Zittrain is the opening speaker, offering an overview of the argument in his new book, “The Future of the Internet, and How to Stop It“. His argument - in a nutshell - is that the amazing power of a programmable computer and an open internet, which he refers to as “generativity”, may be in danger of making the internet such a dangerous place that we try to shut off this generative magic.

Zittrain uses the “g-word” infrequently in today’s talk - instead, he refers to this magic as “the dark energy” of the internet… which is appealing to me, as the world is very dark indeed with this blindfold on. But the darkness of his vision provokes some serious pushback from the audience, which includes net luminaries like Scott Bradner and David Reed, who helpfully point out that people have been predicting the implosion of the internet for a long, long time now… and somehow the network proces resilient enough to survive.

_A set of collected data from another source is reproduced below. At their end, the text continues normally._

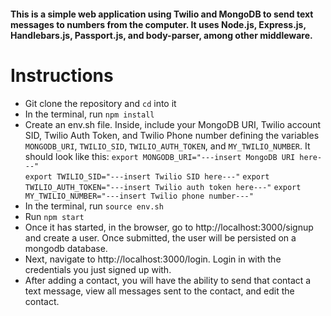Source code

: #### This is a simple web application using Twilio and MongoDB to send text messages to numbers from the computer. It uses Node.js, Express.js, Handlebars.js, Passport.js, and body-parser, among other middleware.

# Instructions
* Git clone the repository and ```cd``` into it
* In the terminal, run ```npm install```
* Create an env.sh file. Inside, include your MongoDB URI, Twilio account SID, Twilio Auth Token, and Twilio Phone number defining the variables ```MONGODB_URI```, ```TWILIO_SID```, ```TWILIO_AUTH_TOKEN```, and ```MY_TWILIO_NUMBER```. It should look like this: ```export MONGODB_URI="---insert MongoDB URI here---"```  
```export TWILIO_SID="---insert Twilio SID here---"```
```export TWILIO_AUTH_TOKEN="---insert Twilio auth token here---"```
```export MY_TWILIO_NUMBER="---insert Twilio phone number---"```
* In the terminal, run ```source env.sh```
* Run ```npm start```
* Once it has started, in the browser, go to http://localhost:3000/signup and create a user. Once submitted, the user will be persisted on a mongodb database.
* Next, navigate to http://localhost:3000/login. Login in with the credentials you just signed up with.
* After adding a contact, you will have the ability to send that contact a text message, view all messages sent to the contact, and edit the contact.
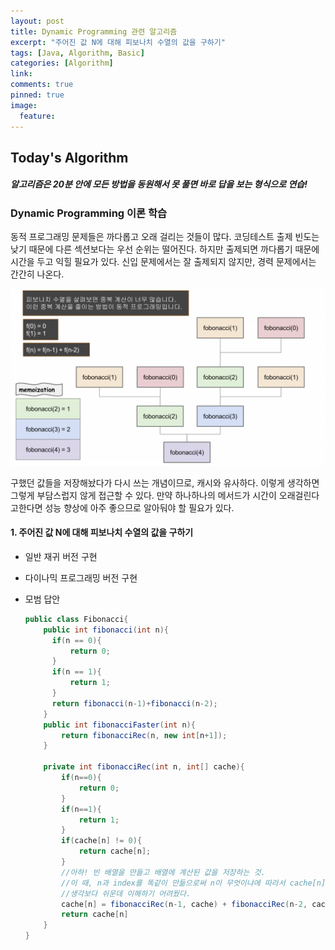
 ```yaml
---
layout: post
title: Dynamic Programming 관련 알고리즘
excerpt: "주어진 값 N에 대해 피보나치 수열의 값을 구하기"
tags: [Java, Algorithm, Basic]
categories: [Algorithm]
link:
comments: true
pinned: true
image:
  feature:
---
```


## Today's Algorithm

##### 알고리즘은 20분 안에 모든 방법을 동원해서 못 풀면 바로 답을 보는 형식으로 연습!

### Dynamic Programming 이론 학습

동적 프로그래밍 문제들은 까다롭고 오래 걸리는 것들이 많다. 코딩테스트 출제 빈도는 낮기 때문에 다른 섹션보다는 우선 순위는 떨어진다. 하지만 출제되면 까다롭기 때문에 시간을 두고 익힐 필요가 있다. 신입 문제에서는 잘 출제되지 않지만, 경력 문제에서는 간간히 나온다.

![](/img/2018-04-02-01.png)

구했던 값들을 저장해놨다가 다시 쓰는 개념이므로, 캐시와 유사하다. 이렇게 생각하면 그렇게 부담스럽지 않게 접근할 수 있다. 만약 하나하나의 메서드가 시간이 오래걸린다고한다면 성능 향상에 아주 좋으므로 알아둬야 할 필요가 있다.



#### 1. 주어진 값 N에 대해 피보나치 수열의 값을 구하기

- 일반 재귀 버전 구현

- 다이나믹 프로그래밍 버전 구현

- 모범 답안

  ```java
  public class Fibonacci{
      public int fibonacci(int n){
  		if(n == 0){
  			return 0;
  		}
  		if(n == 1){
  			return 1;
  		}
  		return fibonacci(n-1)+fibonacci(n-2);        
      }
      public int fibonacciFaster(int n){
          return fibonacciRec(n, new int[n+1]);
      }
      
      private int fibonacciRec(int n, int[] cache){
          if(n==0){
              return 0;
          }
          if(n==1){
              return 1;
          }
          if(cache[n] != 0){
              return cache[n];
          }
          //아하! 빈 배열을 만들고 배열에 계산된 값을 저장하는 것.
          //이 때, n과 index를 똑같이 만듦으로써 n이 무엇이냐에 따라서 cache[n]으로 바로 접근해서 값을 불러오기때문에 memoization과 같은 것!!!!
          //생각보다 쉬운데 이해하기 어려웠다.
          cache[n] = fibonacciRec(n-1, cache) + fibonacciRec(n-2, cache);
          return cache[n]
      }
  }
  ```

  ​

###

Terry Fisher, framing Zittrain’s talk, explains that most conversation about the net has focused on a debate between market forces and open, commons-based creation. Zittrain offers a different model - a matrix that includes axes from top-down to bottom-up, and from hierarchy to polyarchy. The generative net has lived in the quadrant defined by bottom-up and polyarchy. Many of the solutions to the scary problems of the net move towards top-down, centralized solutions like that offered by the ITU. Zittrain’s hope is for a bottom-up, but hierarchical solution.

That’s the quadrant he’s pointing to on the screen, but his argument seems a lot more basic - we need to trust human nature and people’s willingness to do the right thing. I’m reminded that when I spoke to Brooke Gladstone at On the Media a week or so ago, she told me that all net visionaries she knows ultimately believe that human nature will save the Internet - it’s interesting to discover that JZ is soundly in that camp.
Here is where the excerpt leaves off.